Is gettimeofday() guaranteed to be of microsecond resolution?
Asked Answered
D

10

106

I am porting a game, that was originally written for the Win32 API, to Linux (well, porting the OS X port of the Win32 port to Linux).

I have implemented QueryPerformanceCounter by giving the uSeconds since the process start up:

BOOL QueryPerformanceCounter(LARGE_INTEGER* performanceCount)
{
    gettimeofday(&currentTimeVal, NULL);
    performanceCount->QuadPart = (currentTimeVal.tv_sec - startTimeVal.tv_sec);
    performanceCount->QuadPart *= (1000 * 1000);
    performanceCount->QuadPart += (currentTimeVal.tv_usec - startTimeVal.tv_usec);

    return true;
}

This, coupled with QueryPerformanceFrequency() giving a constant 1000000 as the frequency, works well on my machine, and gives me a 64-bit variable that contains uSeconds since the program's start-up.

So is this portable? I don't want to discover it works differently if the kernel was compiled in a certain way or anything like that. I am fine with it being non-portable to something other than Linux, however.

Dol answered 1/8, 2008 at 14:36 Comment(0)
M
63

Maybe. But you have bigger problems. gettimeofday() can result in incorrect timings if there are processes on your system that change the timer (ie, ntpd). On a "normal" Linux, though, I believe the resolution of gettimeofday() is 10us. It can jump forward and backward and time, consequently, based on the processes running on your system. This effectively makes the answer to your question no.

You should look into clock_gettime(CLOCK_MONOTONIC) for timing intervals. It suffers from several fewer issues due to things like multi-core systems and external clock settings.

Also, look into the clock_getres() function.

Mantra answered 1/8, 2008 at 14:53 Comment(5)
clock_gettime is present only on newest Linux. other system have only gettimeofday()Taxiplane
@Taxiplane it's POSIX so it's not Linux only and 'newist'? even 'Enterprise' distros like Red Hat Enterprise Linux are based on 2.6.18 which has clock_gettime so no, not very new.. (manpage date in RHEL is 2004-March-12 so it's been around for a while) unless you're talking about REALLY FREAKING OLD kernels WTF do you mean?Hagberry
clock_gettime was included in POSIX in 2001. as far as I know currently clock_gettime() implemented in Linux 2.6 and qnx. but linux 2.4 is currently used in many production systems.Taxiplane
It was introduced in 2001, but not mandatory until POSIX 2008.Samples
From the Linux FAQ for lock_gettime (see David Schlosnagle's answer) "CLOCK_MONOTONIC...is frequency adjusted by NTP via adjtimex(). In the future (I'm still trying to get the patch in) there will be a CLOCK_MONOTONIC_RAW that will not be modified at all, and will have a linear correlation with the hardware counters." I don't think the _RAW clock ever made it into the kernel (unless it was renamed _HR, but my research suggests that efforts being abandonned too).Naturopathy
L
45

High Resolution, Low Overhead Timing for Intel Processors

If you're on Intel hardware, here's how to read the CPU real-time instruction counter.
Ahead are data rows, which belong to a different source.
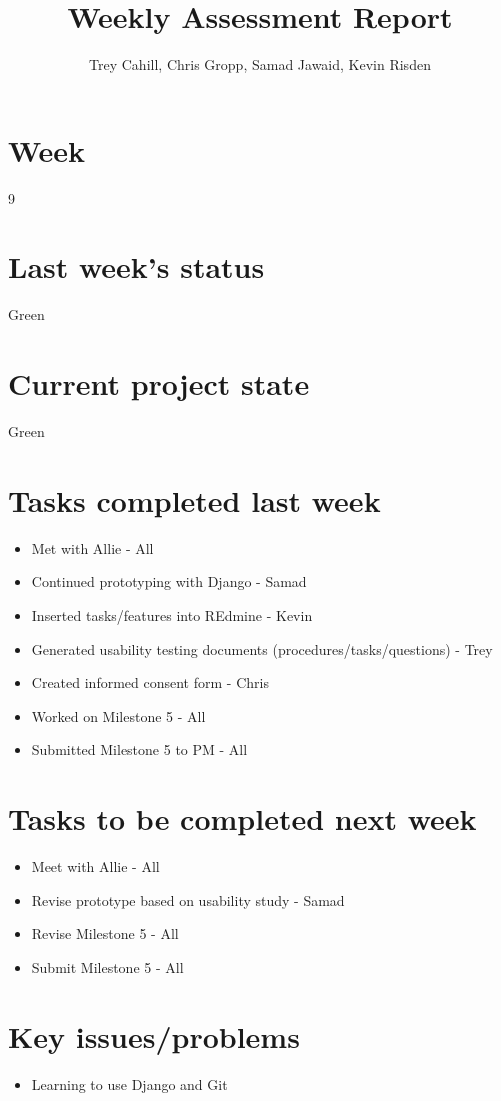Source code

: \documentclass{article}
\title{Weekly Assessment Report}
\author{Trey Cahill, Chris Gropp, Samad Jawaid, Kevin Risden}
\begin{document}
\maketitle
\section{Week}
9
\section{Last week's status}
Green
\section{Current project state}
Green
\section{Tasks completed last week}
\begin{itemize}
\item Met with Allie - All
\item Continued prototyping with Django - Samad
\item Inserted tasks/features into REdmine - Kevin
\item Generated usability testing documents (procedures/tasks/questions) - Trey
\item Created informed consent form - Chris
\item Worked on Milestone 5 - All
\item Submitted Milestone 5 to PM - All
\end{itemize}
\section{Tasks to be completed next week}
\begin{itemize}
\item Meet with Allie - All
\item Revise prototype based on usability study - Samad
\item Revise Milestone 5 - All
\item Submit Milestone 5 - All
\end{itemize}
\section{Key issues/problems}
\begin{itemize}
\item Learning to use Django and Git
\end{itemize}
\end{document}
It will tell you the number of CPU cycles executed since the processor was booted. This is probably the finest-grained counter you can get for performance measurement.

Note that this is the number of CPU cycles. On linux you can get the CPU speed from /proc/cpuinfo and divide to get the number of seconds. Converting this to a double is quite handy.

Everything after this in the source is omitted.